[Saved data entries]
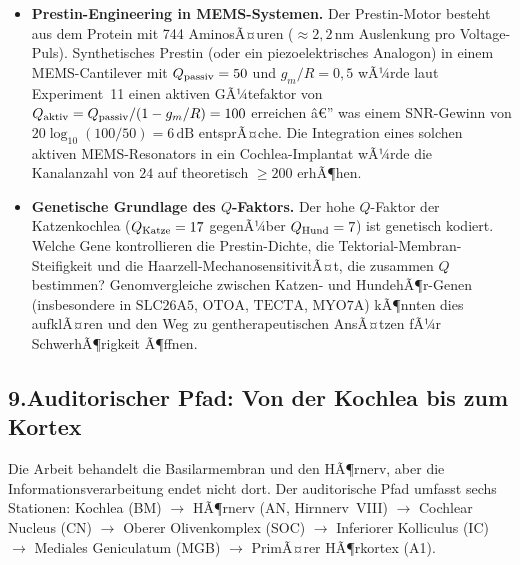 ﻿\documentclass[12pt,a4paper,titlepage]{report}
\begin{document}
\begin{itemize}[leftmargin=2em]
    oder ob akustische Spezialisten (FledermÃ¤use, Delphine) lokal
    hÃ¶here $\Omega$-Werte erreichen.
  \item \textbf{Prestin-Engineering in MEMS-Systemen.}
    Der Prestin-Motor besteht aus dem Protein mit
    744 AminosÃ¤uren ($\approx 2{,}2\,\mathrm{nm}$ Auslenkung pro Voltage-Puls).
    Synthetisches Prestin (oder ein piezoelektrisches Analogon)
    in einem MEMS-Cantilever mit
    $Q_{\rm passiv} = 50$ und $g_m/R = 0{,}5$ wÃ¼rde laut
    Experiment~11 einen aktiven GÃ¼tefaktor von
    $Q_{\rm aktiv} = Q_{\rm passiv} / (1 - g_m/R) = 100$ erreichen â€”
    was einem SNR-Gewinn von $20\log_{10}(100/50) = 6\,\mathrm{dB}$ entsprÃ¤che.
    Die Integration eines solchen aktiven MEMS-Resonators in
    ein Cochlea-Implantat wÃ¼rde die Kanalanzahl von $24$ auf
    theoretisch $\geq 200$ erhÃ¶hen.
  \item \textbf{Genetische Grundlage des $Q$-Faktors.}
    Der hohe $Q$-Faktor der Katzenkochlea ($Q_{\rm Katze} = 17$
    gegenÃ¼ber $Q_{\rm Hund} = 7$) ist genetisch kodiert.
    Welche Gene kontrollieren die Prestin-Dichte,
    die Tektorial-Membran-Steifigkeit und die
    Haarzell-MechanosensitivitÃ¤t, die zusammen $Q$ bestimmen?
    Genomvergleiche zwischen Katzen- und HundehÃ¶r-Genen
    (insbesondere in $\mathrm{SLC26A5}$, $\mathrm{OTOA}$,
    $\mathrm{TECTA}$, $\mathrm{MYO7A}$) kÃ¶nnten dies aufklÃ¤ren
    und den Weg zu gentherapeutischen AnsÃ¤tzen fÃ¼r SchwerhÃ¶rigkeit Ã¶ffnen.
\end{itemize}

\subsection*{9.\enspace Auditorischer Pfad: Von der Kochlea bis zum Kortex}

Die Arbeit behandelt die Basilarmembran und den HÃ¶rnerv,
aber die Informationsverarbeitung endet nicht dort.
Der auditorische Pfad umfasst sechs Stationen:
Kochlea (BM) $\to$ HÃ¶rnerv (AN, Hirnnerv~VIII) $\to$
Cochlear Nucleus (CN) $\to$ Oberer Olivenkomplex (SOC) $\to$
Inferiorer Kolliculus (IC) $\to$
Mediales Geniculatum (MGB) $\to$ PrimÃ¤rer HÃ¶rkortex (A1).
\end{document}
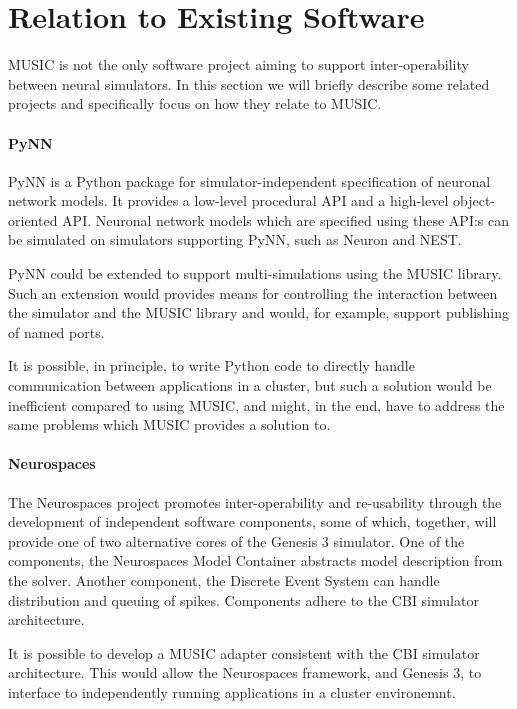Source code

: \documentclass[a4paper,twoside]{report}
\begin{document}
\section{Relation to Existing Software}

MUSIC is not the only software project aiming to support
inter-operability between neural simulators.  In this section we will
briefly describe some related projects and specifically focus on how
they relate to MUSIC.

\paragraph{PyNN}

PyNN is a Python package for simulator-independent specification of
neuronal network models.  It provides a low-level procedural API and a
high-level object-oriented API.  Neuronal network models which are
specified using these API:s can be simulated on simulators supporting
PyNN, such as Neuron and NEST.

PyNN could be extended to support multi-simulations using the MUSIC
library.  Such an extension would provides means for controlling the
interaction between the simulator and the MUSIC library and would, for
example, support publishing of named ports.

It is possible, in principle, to write Python code to directly handle
communication between applications in a cluster, but such a solution
would be inefficient compared to using MUSIC, and might, in the end,
have to address the same problems which MUSIC provides a solution to.

\paragraph{Neurospaces}

The Neurospaces project promotes inter-operability and re-usability
through the development of independent software components, some of
which, together, will provide one of two alternative cores of the
Genesis 3 simulator.  One of the components, the Neurospaces Model
Container abstracts model description from the solver.  Another
component, the Discrete Event System can handle distribution and
queuing of spikes.  Components adhere to the CBI simulator
architecture.

It is possible to develop a MUSIC adapter consistent with the CBI
simulator architecture.  This would allow the Neurospaces framework,
and Genesis 3, to interface to independently running applications in a
cluster environemnt.
\end{document}
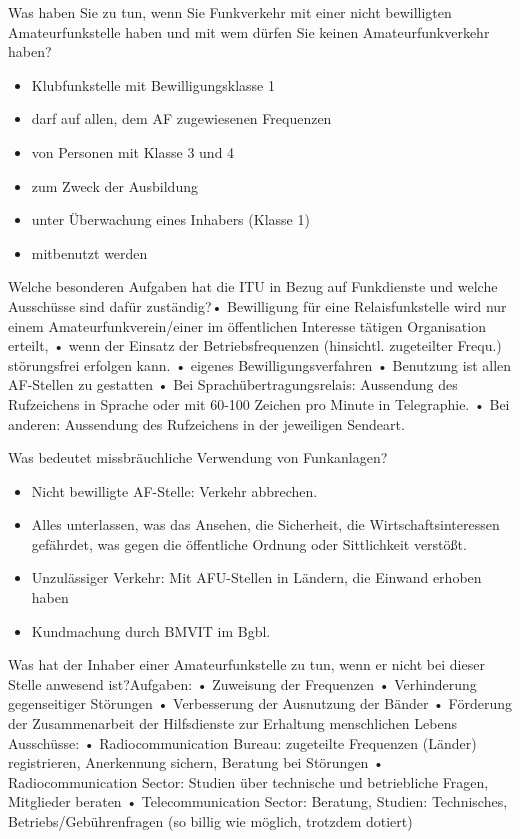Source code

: \documentclass[avery5371,grid,frame,a4paper]{flashcards}
\newcommand{\card}[3]{
  \begin{flashcard}[{\chap} -- #1]{#2}#3\end{flashcard}
}
\begin{document}
\card{54}{Was haben Sie zu tun, wenn Sie Funkverkehr mit einer nicht bewilligten Amateurfunkstelle haben und mit wem dürfen Sie keinen Amateurfunkverkehr haben?}{\begin{itemize}\itemsep1pt \item Klubfunkstelle mit Bewilligungsklasse 1 \item darf auf allen, dem AF zugewiesenen Frequenzen \item von Personen mit Klasse 3 und 4 \item zum Zweck der Ausbildung \item unter Überwachung eines Inhabers (Klasse 1) \item mitbenutzt werden\end{itemize}}

\card{55}{Welche besonderen Aufgaben hat die ITU in Bezug auf Funkdienste und welche Ausschüsse sind dafür zuständig?}{• Bewilligung für eine Relaisfunkstelle wird nur einem
Amateurfunkverein/einer im öffentlichen Interesse tätigen Organisation erteilt,
• wenn der Einsatz der Betriebsfrequenzen (hinsichtl. zugeteilter Frequ.) störungsfrei erfolgen kann.
• eigenes Bewilligungsverfahren
• Benutzung ist allen AF-Stellen zu gestatten
• Bei Sprachübertragungsrelais: Aussendung des Rufzeichens in Sprache oder mit 60-100 Zeichen pro Minute in Telegraphie.
• Bei anderen: Aussendung des Rufzeichens in der jeweiligen Sendeart.}

\card{56}{Was bedeutet missbräuchliche Verwendung von Funkanlagen?}{\begin{itemize}\itemsep1pt \item Nicht bewilligte AF-Stelle: Verkehr abbrechen. \item Alles unterlassen, was das Ansehen, die Sicherheit, die Wirtschaftsinteressen gefährdet, was gegen die öffentliche Ordnung oder Sittlichkeit verstößt. \item Unzulässiger Verkehr: Mit AFU-Stellen in Ländern, die Einwand erhoben haben \item Kundmachung durch BMVIT im Bgbl.\end{itemize}}

\card{57}{Was hat der Inhaber einer Amateurfunkstelle zu tun, wenn er nicht bei dieser Stelle anwesend ist?}{\small{Aufgaben:
•  Zuweisung der Frequenzen
•  Verhinderung gegenseitiger Störungen
•  Verbesserung der Ausnutzung der Bänder
•  Förderung der Zusammenarbeit der Hilfsdienste zur Erhaltung menschlichen Lebens \\
Ausschüsse:
•  Radiocommunication Bureau: zugeteilte Frequenzen (Länder) registrieren, Anerkennung sichern, Beratung bei Störungen
•  Radiocommunication Sector: Studien über technische und betriebliche Fragen, Mitglieder beraten
•  Telecommunication Sector: Beratung, Studien: Technisches, Betriebs/Gebührenfragen (so billig wie möglich, trotzdem dotiert)}}
\end{document}
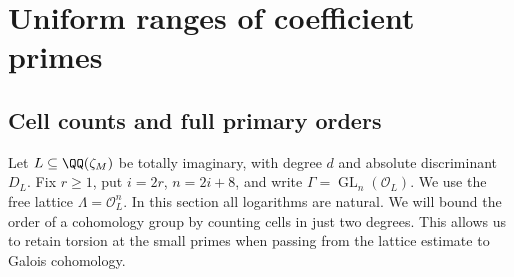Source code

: \documentclass[a4paper,11pt]{article}
\theoremstyle{definition}
\theoremstyle{remark}
\numberwithin{equation}{section}
\newcommand{\GL}{\operatorname{GL}}
\newcommand{\OO}{\mathcal O}
\begin{document}
\section{Uniform ranges of coefficient primes}\label{nav:g-II-2}

\subsection{Cell counts and full primary orders}\label{nav:II-17}
\label{sec:cells103}

Let \(L\subseteq\QQ(\zeta_M)\) be totally imaginary, with degree
\(d\) and absolute discriminant \(D_L\). Fix \(r\ge1\), put
\(i=2r\), \(n=2i+8\), and write \(\Gamma=\GL_n(\OO_L)\).
We use the free lattice \(\Lambda=\OO_L^n\). In this section all
logarithms are natural. We will bound the order of a cohomology
group by counting cells in just two degrees. This allows us to
retain torsion at the small primes when passing from the lattice
estimate to Galois cohomology.
\end{document}
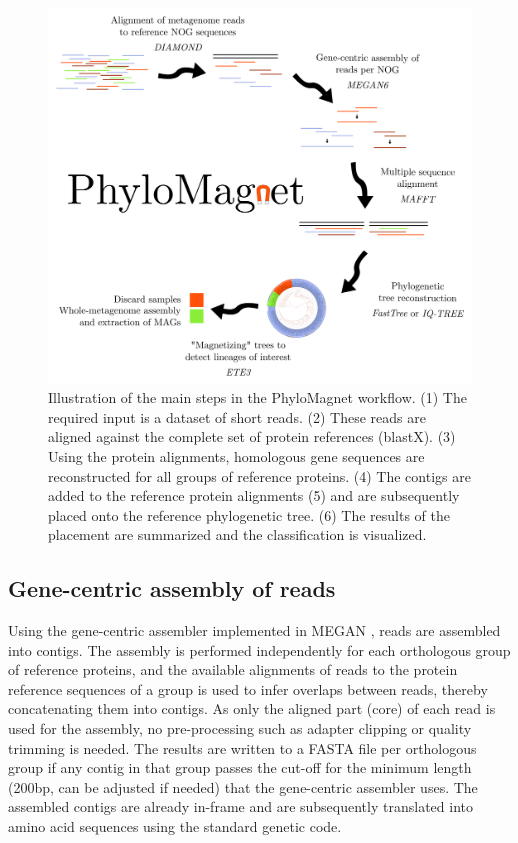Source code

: \documentclass{bioinfo}
\begin{document}
\begin{methods}
\begin{figure}[!tpb]
\centerline{\includegraphics[width=.45\textwidth]{figures/Fig1.png}}
\caption{Illustration of the main steps in the PhyloMagnet workflow. (1) The required input is a dataset of short reads. (2) These reads are aligned against the complete set of protein references (blastX). (3) Using the protein alignments, homologous gene sequences are reconstructed for all groups of reference proteins. (4) The contigs are added to the reference protein alignments (5) and are subsequently placed onto the reference phylogenetic tree. (6) The results of the placement are summarized and the classification is visualized.}\label{fig:01}
\end{figure}


\subsection{Gene-centric assembly of reads}\label{gc-assembly}
Using the gene-centric assembler implemented in MEGAN \citep{Huson2016,Huson2017}, reads are assembled into contigs. The assembly is performed independently for each orthologous group of reference proteins, and the available alignments of reads to the protein reference sequences of a group is used to infer overlaps between reads, thereby concatenating them into contigs. As only the aligned part (core) of each read is used for the assembly, no pre-processing such as adapter clipping or quality trimming is needed. The results are written to a FASTA file per orthologous group if any contig in that group passes the cut-off for the minimum length (200bp, can be adjusted if needed) that the gene-centric assembler uses. The assembled contigs are already in-frame and are subsequently translated into amino acid sequences using the standard genetic code.


\end{methods}
\end{document}
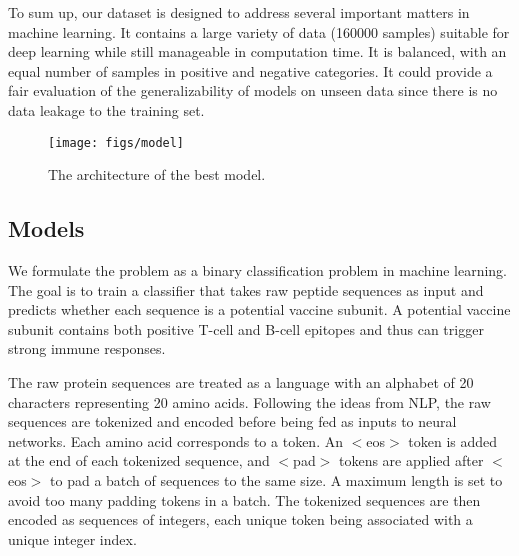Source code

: \documentclass[conference]{IEEEtran}
\begin{document}
To sum up, our dataset is designed to address several important matters in machine learning. It contains a large variety of data (160000 samples) suitable for deep learning while still manageable in computation time. It is balanced, with an equal number of samples in positive and negative categories. It could provide a fair evaluation of the generalizability of models on unseen data since there is no data leakage to the training set.

\begin{figure*}
\texttt{[image: figs/model]}
\caption{The architecture of the best model.}
\label{fig1}
\end{figure*}

\subsection{Models}
We formulate the problem as a binary classification problem in machine learning. The goal is to train a classifier that takes raw peptide sequences as input and predicts whether each sequence is a potential vaccine subunit. A potential vaccine subunit contains both positive T-cell and B-cell epitopes and thus can trigger strong immune responses.

The raw protein sequences are treated as a language with an alphabet of 20 characters representing 20 amino acids. Following the ideas from NLP, the raw sequences are tokenized and encoded before being fed as inputs to neural networks. Each amino acid corresponds to a token. An $<$eos$>$ token is added at the end of each tokenized sequence, and $<$pad$>$ tokens are applied after $<$eos$>$ to pad a batch of sequences to the same size. A maximum length is set to avoid too many padding tokens in a batch. The tokenized sequences are then encoded as sequences of integers, each unique token being associated with a unique integer index.
\end{document}
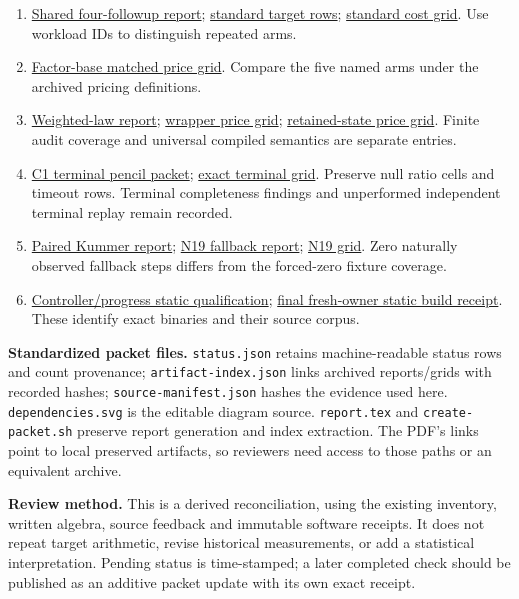 \documentclass[11pt]{article}
\newcommand{\Pbase}{/home/ec2-user/pencil-controller-review-20261029/c1-takeover-20261030}
\newcommand{\Hbase}{/home/ec2-user/crypto-pr2304-persist/research}
\newcommand{\Cbase}{/home/ec2-user/crypto-pencil-signed-graph-20261029/research}
\begin{document}
\begin{enumerate}
\item \href{\Hbase/four_followups_review_20261022/REPORT.pdf}{Shared four-followup report}; \href{\Hbase/four_followups_review_20261022/results/standard-targets.csv}{standard target rows}; \href{\Hbase/four_followups_review_20261022/results/standard-cost-grid.csv}{standard cost grid}. Use workload IDs to distinguish repeated arms.
\item \href{\Hbase/four_followups_20261021/results/matched/price-grid.csv}{Factor-base matched price grid}. Compare the five named arms under the archived pricing definitions.
\item \href{\Hbase/projective_law_followup_20261022/REPORT.pdf}{Weighted-law report}; \href{\Hbase/projective_law_followup_20261022/results/price-grid-projective.csv}{wrapper price grid}; \href{\Hbase/projective_law_followup_20261022/results/price-grid-state.csv}{retained-state price grid}. Finite audit coverage and universal compiled semantics are separate entries.
\item \href{\Cbase/pencil_large_prime_20261029/validation/accounting/reports/run-20261030T0543Z-c1-terminal/review-packet.pdf}{C1 terminal pencil packet}; \href{\Cbase/pencil_large_prime_20261029/validation/accounting/reports/run-20261030T0543Z-c1-terminal/cost-grid-exact.csv}{exact terminal grid}. Preserve null ratio cells and timeout rows. Terminal completeness findings and unperformed independent terminal replay remain recorded.
\item \href{\Hbase/kummer_differential_collector_20261022/KUMMER_PAIRED.pdf}{Paired Kummer report}; \href{\Hbase/kummer_differential_collector_20261022/n19-labelled-fallback/REPORT.pdf}{N19 fallback report}; \href{\Hbase/kummer_differential_collector_20261022/n19-labelled-fallback/results/analysis/price-grid.csv}{N19 grid}. Zero naturally observed fallback steps differs from the forced-zero fixture coverage.
\item \href{\Pbase/controller-progress-static-qualification-v1/QUALIFICATION.json}{Controller/progress static qualification}; \href{\Pbase/fresh-owner-static-qualification-v2/BUILD-RECEIPT.json}{final fresh-owner static build receipt}. These identify exact binaries and their source corpus.
\end{enumerate}

\textbf{Standardized packet files.} \texttt{status.json} retains machine-readable status rows and count provenance; \texttt{artifact-index.json} links archived reports/grids with recorded hashes; \texttt{source-manifest.json} hashes the evidence used here. \texttt{dependencies.svg} is the editable diagram source. \texttt{report.tex} and \texttt{create-packet.sh} preserve report generation and index extraction. The PDF's links point to local preserved artifacts, so reviewers need access to those paths or an equivalent archive.

\textbf{Review method.} This is a derived reconciliation, using the existing inventory, written algebra, source feedback and immutable software receipts. It does not repeat target arithmetic, revise historical measurements, or add a statistical interpretation. Pending status is time-stamped; a later completed check should be published as an additive packet update with its own exact receipt.
\end{document}
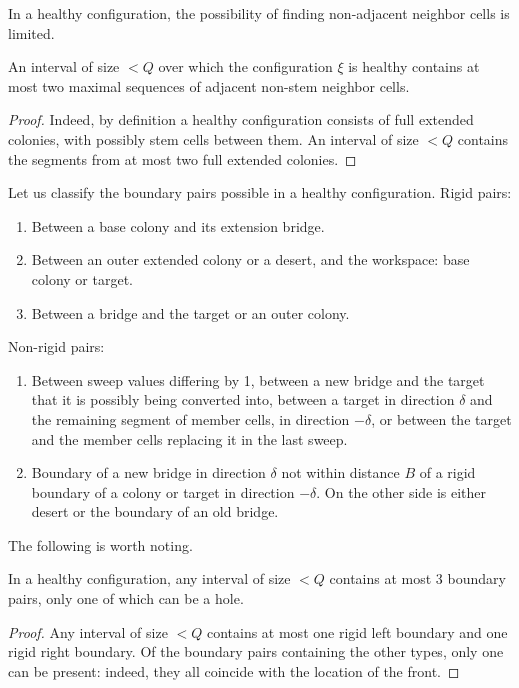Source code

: \documentclass[12pt]{memoir}
\def\B{B}
\begin{document}
In a healthy configuration, the possibility of finding non-adjacent neighbor
cells is limited.

\begin{lemma}\label{lem:two-domains}
  An interval of size \( <Q \) over which the configuration \( \xi \) is healthy
contains at most two maximal sequences of adjacent non-stem neighbor cells.
\end{lemma}
\begin{proof}
Indeed, by definition a healthy configuration consists of full extended colonies, with 
possibly stem cells between them.
An interval of size \( <Q \) contains the segments from at most two full extended colonies.
\end{proof}

Let us classify the boundary pairs possible in a healthy configuration.
Rigid pairs:

\begin{enumerate}[(r1)]
\item\label{i:rigid.base-bridge} Between a base colony and its extension bridge.
\item\label{i:rigid.outer-workspace}
Between an outer extended colony or a desert, and the workspace: base colony or target.
\item\label{i:rigid.bridge-target} Between a bridge and the target or an outer colony.
\end{enumerate}

Non-rigid pairs:

\begin{enumerate}[(nr1)]
  \item\label{i:nonrigid.sweep} Between sweep values differing by 1,
between a new bridge and the target that it is possibly being converted into,
between a target in direction \( \delta \) and 
the remaining segment of member cells, in direction \( -\delta \),
or between the target and the member cells replacing it in the last sweep.

  \item\label{i:nonrigid.bridge-bridge} Boundary of a new bridge in direction \( \delta \)
not within distance \( \B \) of a rigid boundary of a colony or target in direction \( -\delta \).
On the other side is either desert or the boundary of an old bridge.

\end{enumerate}

The following is worth noting.

\begin{lemma}
In a healthy configuration, any interval of size \( <Q \) contains at most 3 boundary pairs,
only one of which can be  a hole.
\end{lemma}
\begin{proof}
Any interval of size \( <Q \) contains at most one rigid left boundary and
one rigid right boundary.
Of the boundary pairs containing the other
types, only one can be present: indeed, they all coincide with the location of the front.
\end{proof}
\end{document}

* **TASK OBJECTIVE**
Could you transcribe the entries above word for word, from the line with "distinguish repeated arms." down to the line with "archived pricing definitions.", keeping both?

* **FINAL ANSWER**
\item \href{\Hbase/four_followups_review_20261022/REPORT.pdf}{Shared four-followup report}; \href{\Hbase/four_followups_review_20261022/results/standard-targets.csv}{standard target rows}; \href{\Hbase/four_followups_review_20261022/results/standard-cost-grid.csv}{standard cost grid}. Use workload IDs to distinguish repeated arms.
\item \href{\Hbase/four_followups_20261021/results/matched/price-grid.csv}{Factor-base matched price grid}. Compare the five named arms under the archived pricing definitions.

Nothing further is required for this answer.